[Stored data]
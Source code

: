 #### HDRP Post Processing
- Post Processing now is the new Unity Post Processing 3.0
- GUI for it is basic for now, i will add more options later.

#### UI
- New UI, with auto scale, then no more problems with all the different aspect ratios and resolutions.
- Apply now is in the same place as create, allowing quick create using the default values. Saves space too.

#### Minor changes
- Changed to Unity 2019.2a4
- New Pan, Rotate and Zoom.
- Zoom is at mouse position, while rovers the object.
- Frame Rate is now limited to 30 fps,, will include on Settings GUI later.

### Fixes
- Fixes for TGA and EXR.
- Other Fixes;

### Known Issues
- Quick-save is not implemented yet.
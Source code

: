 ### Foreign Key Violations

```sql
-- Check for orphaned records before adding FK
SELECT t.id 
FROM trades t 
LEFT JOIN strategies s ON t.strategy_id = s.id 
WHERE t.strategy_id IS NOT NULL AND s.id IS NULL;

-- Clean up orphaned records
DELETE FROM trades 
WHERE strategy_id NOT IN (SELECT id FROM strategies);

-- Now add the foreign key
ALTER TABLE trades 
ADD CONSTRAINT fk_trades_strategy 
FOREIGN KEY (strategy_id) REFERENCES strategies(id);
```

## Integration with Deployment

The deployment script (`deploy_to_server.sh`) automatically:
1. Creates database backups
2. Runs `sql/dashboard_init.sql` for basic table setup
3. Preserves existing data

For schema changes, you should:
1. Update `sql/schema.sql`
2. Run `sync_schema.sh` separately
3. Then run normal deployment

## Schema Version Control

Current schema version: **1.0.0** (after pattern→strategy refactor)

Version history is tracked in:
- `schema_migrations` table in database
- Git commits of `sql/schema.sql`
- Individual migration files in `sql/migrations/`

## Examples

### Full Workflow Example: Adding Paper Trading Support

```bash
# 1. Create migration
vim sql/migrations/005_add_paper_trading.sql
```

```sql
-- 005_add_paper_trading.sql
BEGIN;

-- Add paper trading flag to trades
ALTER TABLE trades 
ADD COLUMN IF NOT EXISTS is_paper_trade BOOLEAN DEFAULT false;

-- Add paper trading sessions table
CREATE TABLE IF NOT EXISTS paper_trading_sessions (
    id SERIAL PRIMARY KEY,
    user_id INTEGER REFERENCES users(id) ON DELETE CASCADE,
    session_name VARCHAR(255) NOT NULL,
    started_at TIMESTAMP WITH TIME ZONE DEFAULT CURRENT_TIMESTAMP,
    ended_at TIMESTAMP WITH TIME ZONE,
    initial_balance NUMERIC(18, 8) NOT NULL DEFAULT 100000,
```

About this task: Write each line above out exactly.

Solution to this task:
Source code

: #### HDRP Post Processing
- Post Processing now is the new Unity Post Processing 3.0
- GUI for it is basic for now, i will add more options later.

#### UI
- New UI, with auto scale, then no more problems with all the different aspect ratios and resolutions.
- Apply now is in the same place as create, allowing quick create using the default values. Saves space too.

#### Minor changes
- Changed to Unity 2019.2a4
- New Pan, Rotate and Zoom.
- Zoom is at mouse position, while rovers the object.
- Frame Rate is now limited to 30 fps,, will include on Settings GUI later.

### Fixes
- Fixes for TGA and EXR.
- Other Fixes;

### Known Issues
- Quick-save is not implemented yet.
Source code

: ### Foreign Key Violations

```sql
-- Check for orphaned records before adding FK
SELECT t.id 
FROM trades t 
LEFT JOIN strategies s ON t.strategy_id = s.id 
WHERE t.strategy_id IS NOT NULL AND s.id IS NULL;

-- Clean up orphaned records
DELETE FROM trades 
WHERE strategy_id NOT IN (SELECT id FROM strategies);

-- Now add the foreign key
ALTER TABLE trades 
ADD CONSTRAINT fk_trades_strategy 
FOREIGN KEY (strategy_id) REFERENCES strategies(id);
```

## Integration with Deployment

The deployment script (`deploy_to_server.sh`) automatically:
1. Creates database backups
2. Runs `sql/dashboard_init.sql` for basic table setup
3. Preserves existing data

For schema changes, you should:
1. Update `sql/schema.sql`
2. Run `sync_schema.sh` separately
3. Then run normal deployment

## Schema Version Control

Current schema version: **1.0.0** (after pattern→strategy refactor)

Version history is tracked in:
- `schema_migrations` table in database
- Git commits of `sql/schema.sql`
- Individual migration files in `sql/migrations/`

## Examples

### Full Workflow Example: Adding Paper Trading Support

```bash
# 1. Create migration
vim sql/migrations/005_add_paper_trading.sql
```

```sql
-- 005_add_paper_trading.sql
BEGIN;

-- Add paper trading flag to trades
ALTER TABLE trades 
ADD COLUMN IF NOT EXISTS is_paper_trade BOOLEAN DEFAULT false;

-- Add paper trading sessions table
CREATE TABLE IF NOT EXISTS paper_trading_sessions (
    id SERIAL PRIMARY KEY,
    user_id INTEGER REFERENCES users(id) ON DELETE CASCADE,
    session_name VARCHAR(255) NOT NULL,
    started_at TIMESTAMP WITH TIME ZONE DEFAULT CURRENT_TIMESTAMP,
    ended_at TIMESTAMP WITH TIME ZONE,
    initial_balance NUMERIC(18, 8) NOT NULL DEFAULT 100000,
```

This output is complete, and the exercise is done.